MIC-101 培養(yǎng)系統(tǒng)(見圖2)已經(jīng)被許多實驗室采用，進(jìn)行細(xì)胞、胚胎或其它生物體培養(yǎng)，創(chuàng)造了實驗所需的氣象環(huán)境，氣體濃度保持恒定，濕度不變，培養(yǎng)皿也與潛在的污染物隔離。 MIC-101 允許在預(yù)定的確切條件下進(jìn)行實驗。 可以根據(jù)需要改變氣體濃度、濕度或溫度，使用方便。

304 不銹鋼罐(見圖2)材質(zhì)同多數(shù)二氧化碳培養(yǎng)箱不銹鋼內(nèi)套一樣，所以材質(zhì)方面滿足胚胎培養(yǎng)。實驗中使用的1 L 304 不銹鋼罐，單價300 元左右，價格便宜。 腔體1 L，較MIC-101 系統(tǒng)更小(約8 L)，使用時節(jié)省標(biāo)準(zhǔn)混合氣體，占用恒溫箱內(nèi)部的空間更小，提高實驗室設(shè)備利用率。 在一個封閉的系統(tǒng)中，50 mL 的混合氣體可以滿足200 枚牛胚胎從受精卵到囊胚期7 d 的需要[2]。 因此，如果只進(jìn)行胚胎培養(yǎng)，可以采用更小體積的不銹鋼罐。

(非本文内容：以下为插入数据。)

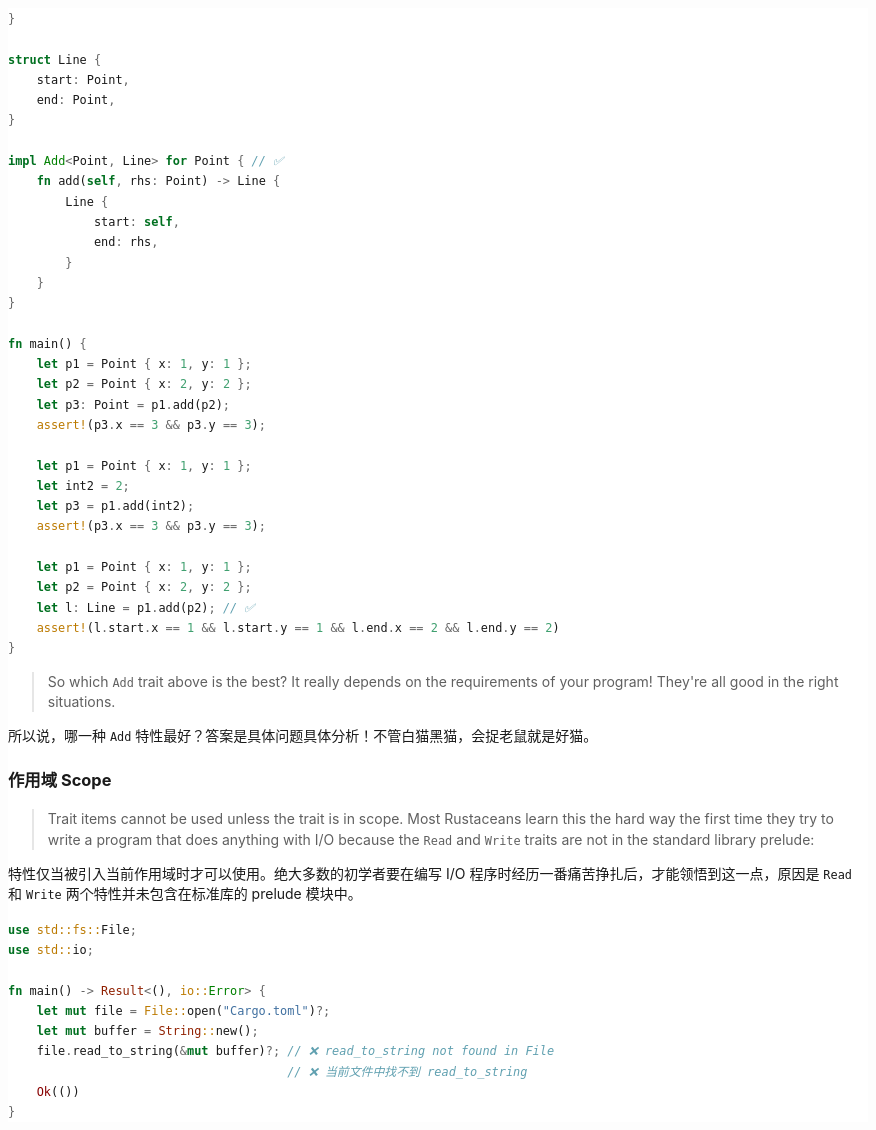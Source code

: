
 ```rust
}

struct Line {
    start: Point,
    end: Point,
}

impl Add<Point, Line> for Point { // ✅
    fn add(self, rhs: Point) -> Line {
        Line {
            start: self,
            end: rhs,
        }
    }
}

fn main() {
    let p1 = Point { x: 1, y: 1 };
    let p2 = Point { x: 2, y: 2 };
    let p3: Point = p1.add(p2);
    assert!(p3.x == 3 && p3.y == 3);

    let p1 = Point { x: 1, y: 1 };
    let int2 = 2;
    let p3 = p1.add(int2);
    assert!(p3.x == 3 && p3.y == 3);

    let p1 = Point { x: 1, y: 1 };
    let p2 = Point { x: 2, y: 2 };
    let l: Line = p1.add(p2); // ✅
    assert!(l.start.x == 1 && l.start.y == 1 && l.end.x == 2 && l.end.y == 2)
}
```

> So which `Add` trait above is the best? It really depends on the requirements of your program! They're all good in the right situations.

所以说，哪一种 `Add` 特性最好？答案是具体问题具体分析！不管白猫黑猫，会捉老鼠就是好猫。



### 作用域 Scope

> Trait items cannot be used unless the trait is in scope. Most Rustaceans learn this the hard way the first time they try to write a program that does anything with I/O because the `Read` and `Write` traits are not in the standard library prelude:

特性仅当被引入当前作用域时才可以使用。绝大多数的初学者要在编写 I/O 程序时经历一番痛苦挣扎后，才能领悟到这一点，原因是 `Read` 和 `Write` 两个特性并未包含在标准库的 prelude 模块中。

```rust
use std::fs::File;
use std::io;

fn main() -> Result<(), io::Error> {
    let mut file = File::open("Cargo.toml")?;
    let mut buffer = String::new();
    file.read_to_string(&mut buffer)?; // ❌ read_to_string not found in File
                                       // ❌ 当前文件中找不到 read_to_string
    Ok(())
}
```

不銹鋼罐與MIC-101 或?qū)訅翰啾龋梢猿惺芤欢ǖ膲毫Α?壓力造成胚胎應(yīng)激，適宜的應(yīng)激可能改善胚胎質(zhì)量[10]。 因此，用304 不銹鋼罐作為早期胚胎培養(yǎng)的孵育器，可以為研究壓力對胚胎體外發(fā)育的影響提供裝置基礎(chǔ)。

圖2 兩種孵育器實物圖

4 結(jié) 論

本實驗結(jié)果表明，在5% CO2、7% O2、88% N2標(biāo)準(zhǔn)混合氣體、飽和濕度和38.6 ℃環(huán)境條件下，不銹鋼罐孵育器和MIC-101 孵育器比較，孤雌激活胚胎的囊胚發(fā)育率26.45% vs 24.84%；重構(gòu)胚胎的囊胚發(fā)育率16.07% vs 16.84%，差異都不顯著(P＞0.05)。 說明304 不銹鋼罐組合標(biāo)準(zhǔn)混合氣體和恒溫箱，是一種價格便宜、易用、環(huán)境穩(wěn)定的早期胚胎體外培養(yǎng)孵育系統(tǒng)。